Records contained in a dataset
= = =

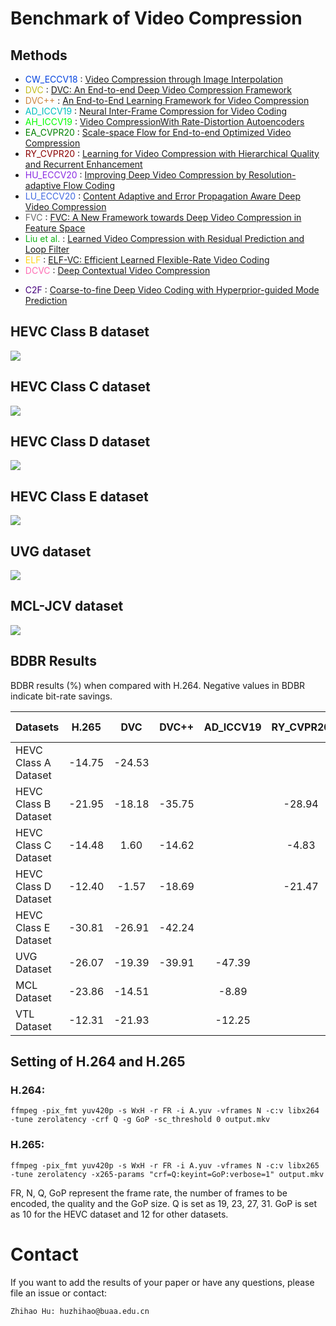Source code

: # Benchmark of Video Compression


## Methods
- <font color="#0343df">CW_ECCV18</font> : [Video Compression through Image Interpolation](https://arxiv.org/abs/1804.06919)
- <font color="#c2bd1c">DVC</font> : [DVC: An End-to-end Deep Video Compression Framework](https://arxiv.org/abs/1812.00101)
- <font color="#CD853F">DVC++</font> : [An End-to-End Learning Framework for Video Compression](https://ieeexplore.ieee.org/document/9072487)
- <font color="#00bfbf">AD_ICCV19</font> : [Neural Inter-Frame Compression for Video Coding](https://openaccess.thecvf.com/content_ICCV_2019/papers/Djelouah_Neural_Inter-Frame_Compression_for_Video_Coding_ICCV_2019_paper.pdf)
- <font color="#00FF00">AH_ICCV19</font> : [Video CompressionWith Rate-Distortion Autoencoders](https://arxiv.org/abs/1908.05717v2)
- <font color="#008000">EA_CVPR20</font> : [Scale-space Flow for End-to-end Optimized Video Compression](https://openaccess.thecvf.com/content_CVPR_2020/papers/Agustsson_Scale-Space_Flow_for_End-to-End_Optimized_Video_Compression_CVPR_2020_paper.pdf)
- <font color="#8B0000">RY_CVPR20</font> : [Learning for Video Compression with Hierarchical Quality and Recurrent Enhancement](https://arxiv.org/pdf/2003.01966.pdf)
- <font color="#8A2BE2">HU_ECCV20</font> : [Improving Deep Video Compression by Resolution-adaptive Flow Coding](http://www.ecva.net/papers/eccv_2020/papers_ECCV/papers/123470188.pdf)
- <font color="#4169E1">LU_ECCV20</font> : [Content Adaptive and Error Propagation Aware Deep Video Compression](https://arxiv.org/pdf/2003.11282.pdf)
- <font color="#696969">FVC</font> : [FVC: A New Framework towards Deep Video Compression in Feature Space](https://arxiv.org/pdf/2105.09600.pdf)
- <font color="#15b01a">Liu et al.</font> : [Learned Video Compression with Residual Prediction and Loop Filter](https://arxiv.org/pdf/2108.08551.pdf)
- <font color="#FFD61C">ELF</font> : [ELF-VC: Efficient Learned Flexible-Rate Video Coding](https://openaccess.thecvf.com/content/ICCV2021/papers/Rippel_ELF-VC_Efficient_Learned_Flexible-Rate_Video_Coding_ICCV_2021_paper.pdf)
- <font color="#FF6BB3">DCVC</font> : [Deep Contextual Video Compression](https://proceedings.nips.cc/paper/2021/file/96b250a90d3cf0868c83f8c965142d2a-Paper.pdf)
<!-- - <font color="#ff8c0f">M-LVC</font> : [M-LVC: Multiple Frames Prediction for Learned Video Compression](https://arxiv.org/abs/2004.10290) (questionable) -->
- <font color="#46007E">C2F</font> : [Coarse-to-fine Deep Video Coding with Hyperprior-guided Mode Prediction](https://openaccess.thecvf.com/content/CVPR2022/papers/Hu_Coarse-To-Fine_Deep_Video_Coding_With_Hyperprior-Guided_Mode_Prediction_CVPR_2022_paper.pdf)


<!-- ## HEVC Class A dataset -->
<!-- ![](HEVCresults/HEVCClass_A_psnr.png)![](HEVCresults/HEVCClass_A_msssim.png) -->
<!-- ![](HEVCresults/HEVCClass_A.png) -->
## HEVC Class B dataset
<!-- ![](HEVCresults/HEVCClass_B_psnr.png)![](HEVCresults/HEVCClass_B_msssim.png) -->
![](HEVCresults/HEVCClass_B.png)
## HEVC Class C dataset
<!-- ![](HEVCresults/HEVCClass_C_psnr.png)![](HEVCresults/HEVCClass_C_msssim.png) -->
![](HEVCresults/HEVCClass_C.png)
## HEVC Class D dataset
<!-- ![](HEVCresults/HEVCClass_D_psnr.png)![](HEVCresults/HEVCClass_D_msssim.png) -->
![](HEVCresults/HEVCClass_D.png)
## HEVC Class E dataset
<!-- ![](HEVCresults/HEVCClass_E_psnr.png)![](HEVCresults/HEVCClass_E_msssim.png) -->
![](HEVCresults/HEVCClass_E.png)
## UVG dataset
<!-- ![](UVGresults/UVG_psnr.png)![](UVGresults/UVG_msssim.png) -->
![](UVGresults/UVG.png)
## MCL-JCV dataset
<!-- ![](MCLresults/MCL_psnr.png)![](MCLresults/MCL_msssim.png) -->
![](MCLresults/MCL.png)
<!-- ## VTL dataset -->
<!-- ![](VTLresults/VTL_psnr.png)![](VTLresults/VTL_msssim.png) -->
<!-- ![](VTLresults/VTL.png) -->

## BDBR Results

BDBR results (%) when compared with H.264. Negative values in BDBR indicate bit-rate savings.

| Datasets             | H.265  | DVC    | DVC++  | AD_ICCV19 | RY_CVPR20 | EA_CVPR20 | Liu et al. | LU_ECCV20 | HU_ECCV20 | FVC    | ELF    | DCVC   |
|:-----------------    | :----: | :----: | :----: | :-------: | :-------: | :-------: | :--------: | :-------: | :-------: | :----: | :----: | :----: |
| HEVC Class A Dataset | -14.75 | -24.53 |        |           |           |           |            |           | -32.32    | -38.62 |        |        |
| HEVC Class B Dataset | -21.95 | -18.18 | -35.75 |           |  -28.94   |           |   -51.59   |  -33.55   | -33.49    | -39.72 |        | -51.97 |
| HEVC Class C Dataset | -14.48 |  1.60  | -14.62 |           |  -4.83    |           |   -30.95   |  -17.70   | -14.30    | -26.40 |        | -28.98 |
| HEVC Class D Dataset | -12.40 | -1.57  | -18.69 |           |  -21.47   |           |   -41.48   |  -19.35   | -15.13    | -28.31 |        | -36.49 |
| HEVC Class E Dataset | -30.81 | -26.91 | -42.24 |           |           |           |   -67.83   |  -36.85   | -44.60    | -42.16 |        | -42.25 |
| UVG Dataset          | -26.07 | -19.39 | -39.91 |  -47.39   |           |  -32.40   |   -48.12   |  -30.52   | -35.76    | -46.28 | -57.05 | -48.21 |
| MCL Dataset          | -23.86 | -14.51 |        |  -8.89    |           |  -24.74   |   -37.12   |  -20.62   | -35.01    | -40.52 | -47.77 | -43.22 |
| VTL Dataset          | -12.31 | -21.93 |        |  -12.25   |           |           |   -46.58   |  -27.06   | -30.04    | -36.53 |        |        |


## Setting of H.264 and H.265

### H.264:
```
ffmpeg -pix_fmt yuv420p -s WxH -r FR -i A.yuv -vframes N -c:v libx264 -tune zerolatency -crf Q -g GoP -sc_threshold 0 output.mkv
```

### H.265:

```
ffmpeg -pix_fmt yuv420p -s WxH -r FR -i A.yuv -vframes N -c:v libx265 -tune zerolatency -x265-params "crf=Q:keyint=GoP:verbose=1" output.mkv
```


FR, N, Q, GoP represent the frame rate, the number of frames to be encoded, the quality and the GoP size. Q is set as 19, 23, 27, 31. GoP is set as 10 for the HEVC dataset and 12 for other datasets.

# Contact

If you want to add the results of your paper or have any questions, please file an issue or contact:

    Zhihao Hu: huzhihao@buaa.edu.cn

= = =

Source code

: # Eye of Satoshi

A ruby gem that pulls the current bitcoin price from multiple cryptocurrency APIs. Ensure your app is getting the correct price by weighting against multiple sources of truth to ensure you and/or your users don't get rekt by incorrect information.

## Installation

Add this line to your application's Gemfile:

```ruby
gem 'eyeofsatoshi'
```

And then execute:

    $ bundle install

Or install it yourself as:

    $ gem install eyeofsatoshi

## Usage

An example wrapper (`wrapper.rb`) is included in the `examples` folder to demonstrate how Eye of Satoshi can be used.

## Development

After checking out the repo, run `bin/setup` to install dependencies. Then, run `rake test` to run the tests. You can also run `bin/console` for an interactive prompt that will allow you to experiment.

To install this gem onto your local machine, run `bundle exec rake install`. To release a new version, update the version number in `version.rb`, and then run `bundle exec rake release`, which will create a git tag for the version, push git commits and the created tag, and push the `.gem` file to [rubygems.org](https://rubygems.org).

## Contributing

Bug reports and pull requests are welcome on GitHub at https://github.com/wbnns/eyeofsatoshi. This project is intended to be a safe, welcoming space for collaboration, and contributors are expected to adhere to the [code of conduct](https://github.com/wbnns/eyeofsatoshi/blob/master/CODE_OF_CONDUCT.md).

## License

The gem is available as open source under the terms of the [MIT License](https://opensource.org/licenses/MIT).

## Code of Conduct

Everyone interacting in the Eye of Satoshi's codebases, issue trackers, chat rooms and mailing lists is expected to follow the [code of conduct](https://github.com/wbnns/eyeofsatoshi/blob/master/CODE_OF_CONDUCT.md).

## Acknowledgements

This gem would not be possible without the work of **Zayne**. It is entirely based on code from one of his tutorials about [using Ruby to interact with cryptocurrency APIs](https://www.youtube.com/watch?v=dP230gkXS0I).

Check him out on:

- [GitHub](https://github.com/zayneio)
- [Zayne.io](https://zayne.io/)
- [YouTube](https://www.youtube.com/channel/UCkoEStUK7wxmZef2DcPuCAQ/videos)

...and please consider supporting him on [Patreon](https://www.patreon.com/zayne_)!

= = =

» Work instruction:
Note every line of the entries in which "number" appears, and copy it down.

» Finished exercise:
FR, N, Q, GoP represent the frame rate, the number of frames to be encoded, the quality and the GoP size. Q is set as 19, 23, 27, 31. GoP is set as 10 for the HEVC dataset and 12 for other datasets.
To install this gem onto your local machine, run `bundle exec rake install`. To release a new version, update the version number in `version.rb`, and then run `bundle exec rake release`, which will create a git tag for the version, push git commits and the created tag, and push the `.gem` file to [rubygems.org](https://rubygems.org).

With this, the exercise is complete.